■ **ASSIGNMENT**: All of the records should be restated word for word.

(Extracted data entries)
--- START ---

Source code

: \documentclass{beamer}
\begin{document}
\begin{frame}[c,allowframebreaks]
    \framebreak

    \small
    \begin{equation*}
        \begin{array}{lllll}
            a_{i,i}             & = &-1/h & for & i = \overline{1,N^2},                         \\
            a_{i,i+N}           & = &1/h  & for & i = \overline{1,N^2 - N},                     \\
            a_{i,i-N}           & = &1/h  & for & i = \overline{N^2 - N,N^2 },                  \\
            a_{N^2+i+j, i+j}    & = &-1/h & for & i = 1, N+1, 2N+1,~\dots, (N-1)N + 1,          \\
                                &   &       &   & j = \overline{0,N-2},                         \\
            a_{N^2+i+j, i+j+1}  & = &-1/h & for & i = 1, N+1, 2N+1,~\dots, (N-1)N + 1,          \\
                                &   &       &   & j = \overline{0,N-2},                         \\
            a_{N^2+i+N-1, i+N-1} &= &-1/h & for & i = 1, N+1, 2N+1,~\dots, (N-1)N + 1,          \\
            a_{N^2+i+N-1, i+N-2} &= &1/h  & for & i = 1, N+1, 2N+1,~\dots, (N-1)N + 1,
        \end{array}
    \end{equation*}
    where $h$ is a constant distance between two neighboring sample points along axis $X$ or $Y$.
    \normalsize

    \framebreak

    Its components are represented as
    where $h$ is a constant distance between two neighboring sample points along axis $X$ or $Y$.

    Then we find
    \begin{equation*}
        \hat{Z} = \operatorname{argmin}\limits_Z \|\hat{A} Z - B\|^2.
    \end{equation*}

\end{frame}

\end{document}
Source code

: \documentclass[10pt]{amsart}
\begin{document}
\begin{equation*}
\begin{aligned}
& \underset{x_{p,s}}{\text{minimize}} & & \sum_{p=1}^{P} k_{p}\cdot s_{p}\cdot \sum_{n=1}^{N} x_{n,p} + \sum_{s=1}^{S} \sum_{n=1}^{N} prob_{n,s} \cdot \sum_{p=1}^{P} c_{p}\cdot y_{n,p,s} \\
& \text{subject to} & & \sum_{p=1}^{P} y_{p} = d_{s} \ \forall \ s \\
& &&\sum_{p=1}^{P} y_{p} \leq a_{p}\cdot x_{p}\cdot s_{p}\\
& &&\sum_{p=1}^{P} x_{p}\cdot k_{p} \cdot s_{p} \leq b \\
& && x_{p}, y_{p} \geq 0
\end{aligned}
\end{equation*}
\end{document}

--- END ---

■ **YOUR RESPONSE**:
Source code

: \documentclass{beamer}
\begin{document}
\begin{frame}[c,allowframebreaks]
    \framebreak

    \small
    \begin{equation*}
        \begin{array}{lllll}
            a_{i,i}             & = &-1/h & for & i = \overline{1,N^2},                         \\
            a_{i,i+N}           & = &1/h  & for & i = \overline{1,N^2 - N},                     \\
            a_{i,i-N}           & = &1/h  & for & i = \overline{N^2 - N,N^2 },                  \\
            a_{N^2+i+j, i+j}    & = &-1/h & for & i = 1, N+1, 2N+1,~\dots, (N-1)N + 1,          \\
                                &   &       &   & j = \overline{0,N-2},                         \\
            a_{N^2+i+j, i+j+1}  & = &-1/h & for & i = 1, N+1, 2N+1,~\dots, (N-1)N + 1,          \\
                                &   &       &   & j = \overline{0,N-2},                         \\
            a_{N^2+i+N-1, i+N-1} &= &-1/h & for & i = 1, N+1, 2N+1,~\dots, (N-1)N + 1,          \\
            a_{N^2+i+N-1, i+N-2} &= &1/h  & for & i = 1, N+1, 2N+1,~\dots, (N-1)N + 1,
        \end{array}
    \end{equation*}
    where $h$ is a constant distance between two neighboring sample points along axis $X$ or $Y$.
    \normalsize

    \framebreak

    Its components are represented as
    where $h$ is a constant distance between two neighboring sample points along axis $X$ or $Y$.

    Then we find
    \begin{equation*}
        \hat{Z} = \operatorname{argmin}\limits_Z \|\hat{A} Z - B\|^2.
    \end{equation*}

\end{frame}

\end{document}
Source code

: \documentclass[10pt]{amsart}
\begin{document}
\begin{equation*}
\begin{aligned}
& \underset{x_{p,s}}{\text{minimize}} & & \sum_{p=1}^{P} k_{p}\cdot s_{p}\cdot \sum_{n=1}^{N} x_{n,p} + \sum_{s=1}^{S} \sum_{n=1}^{N} prob_{n,s} \cdot \sum_{p=1}^{P} c_{p}\cdot y_{n,p,s} \\
& \text{subject to} & & \sum_{p=1}^{P} y_{p} = d_{s} \ \forall \ s \\
& &&\sum_{p=1}^{P} y_{p} \leq a_{p}\cdot x_{p}\cdot s_{p}\\
& &&\sum_{p=1}^{P} x_{p}\cdot k_{p} \cdot s_{p} \leq b \\
& && x_{p}, y_{p} \geq 0
\end{aligned}
\end{equation*}
\end{document}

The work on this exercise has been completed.